Want to be Fry and see what life is like in the year 3000? We’re now one step closer to that goal with this potential breakthrough in using poison gas (of all things) to freeze tissue. I’m just waiting for someone to write a historical fiction on Hitler being frozen with the same gas the Nazis used in the camps only to emerge in the next millennium.
Obama wins Nobel Peace Prize, before doing anything
Imagine my surprise when I wake up one morning and read that Obama had won the Nobel Peace Prize. I thought it was some kind of sick joke at first. Really now, even the presenters noted that Obama won for his “potential” rather than for any accomplishments. Ostensibly, he has led the world on climate change, Israel/Palestine, and… what else? Even those two issues are noted more for hot air than anything of substance.
Why marriage is a raw deal for men
As I’ve told Willa, marriage in its current form is just not a logical decision for men. Given current divorce rates, disparity in partners’ earnings, and the proclivity of divorce judgments to favour the woman, the cost-benefit analysis concludes that marriage is just too much of a raw deal for rational men. Still, people are irrational about most things, including love, and I don’t expect this to ever change. Golddiggers have been around since forever, and prenups don’t seem to have slowed them down at all.
Why am I not more despondent about the state of the institution of marriage? I look at France and the excellent alternative to marriage that they have created. There, the system is a civil union called the pacte civil de solidarité.
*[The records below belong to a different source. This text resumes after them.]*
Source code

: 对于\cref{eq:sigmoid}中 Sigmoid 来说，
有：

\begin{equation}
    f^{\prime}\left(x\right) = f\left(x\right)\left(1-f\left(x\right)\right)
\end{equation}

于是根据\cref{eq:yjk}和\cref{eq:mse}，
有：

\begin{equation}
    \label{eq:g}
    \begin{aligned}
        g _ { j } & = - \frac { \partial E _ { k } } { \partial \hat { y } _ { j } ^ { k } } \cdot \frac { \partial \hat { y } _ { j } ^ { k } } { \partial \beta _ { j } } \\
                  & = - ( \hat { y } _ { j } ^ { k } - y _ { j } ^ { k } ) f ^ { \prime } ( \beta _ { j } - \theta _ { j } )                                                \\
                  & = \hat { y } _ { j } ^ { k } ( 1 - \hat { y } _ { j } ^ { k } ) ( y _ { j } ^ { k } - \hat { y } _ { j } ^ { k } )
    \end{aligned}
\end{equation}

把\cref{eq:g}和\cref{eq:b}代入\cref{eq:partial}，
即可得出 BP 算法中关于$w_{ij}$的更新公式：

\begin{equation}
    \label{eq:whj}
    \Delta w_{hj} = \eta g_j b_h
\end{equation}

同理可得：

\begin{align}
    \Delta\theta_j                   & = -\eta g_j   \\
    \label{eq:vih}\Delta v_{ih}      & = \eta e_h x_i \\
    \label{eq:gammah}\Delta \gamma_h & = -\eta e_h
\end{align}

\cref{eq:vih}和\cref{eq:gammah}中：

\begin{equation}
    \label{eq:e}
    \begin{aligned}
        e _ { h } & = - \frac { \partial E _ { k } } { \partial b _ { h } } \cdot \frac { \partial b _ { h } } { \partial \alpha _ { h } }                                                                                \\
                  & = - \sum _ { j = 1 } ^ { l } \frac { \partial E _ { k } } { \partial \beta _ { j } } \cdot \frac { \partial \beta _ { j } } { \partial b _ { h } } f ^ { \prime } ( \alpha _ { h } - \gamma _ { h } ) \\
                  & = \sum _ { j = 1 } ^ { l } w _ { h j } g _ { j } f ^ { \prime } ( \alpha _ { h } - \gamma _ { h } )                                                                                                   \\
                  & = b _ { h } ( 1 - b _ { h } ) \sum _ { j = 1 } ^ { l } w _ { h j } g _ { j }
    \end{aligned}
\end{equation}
The ideal replacement for marriage would be to transition the term to purely a religious ceremony devoid of any societal benefits or meaning. The state would then only recognize civil unions for all individuals. The rules would be similar. Only one civil union may be in place at a time for any individual. Leaving a union can be done by either partner. Spousal benefits would apply. Finally, the most crucial component is a plan for property division drawn up at the time of formation of the union.
The dollar’s fall in recent years has been precipitous. I’ve no doubt that it’s a deliberate unannounced policy of treasury to weaken the dollar, boosting exports and increasing consumption of domestic rather than foreign goods. This is a good policy because the US is a debtor country and inflation is currently low. However, for those of us who travel overseas frequently and who are profligate savers, this policy is just another example of the kind of punishment savers endure. There are consequences, however. Trade partners will not look kindly at this beggar-thy-neighbour policy. China has already started retaliating. Worst of all, foreigners may stop buying US debt. That day of reckoning may not be too far away.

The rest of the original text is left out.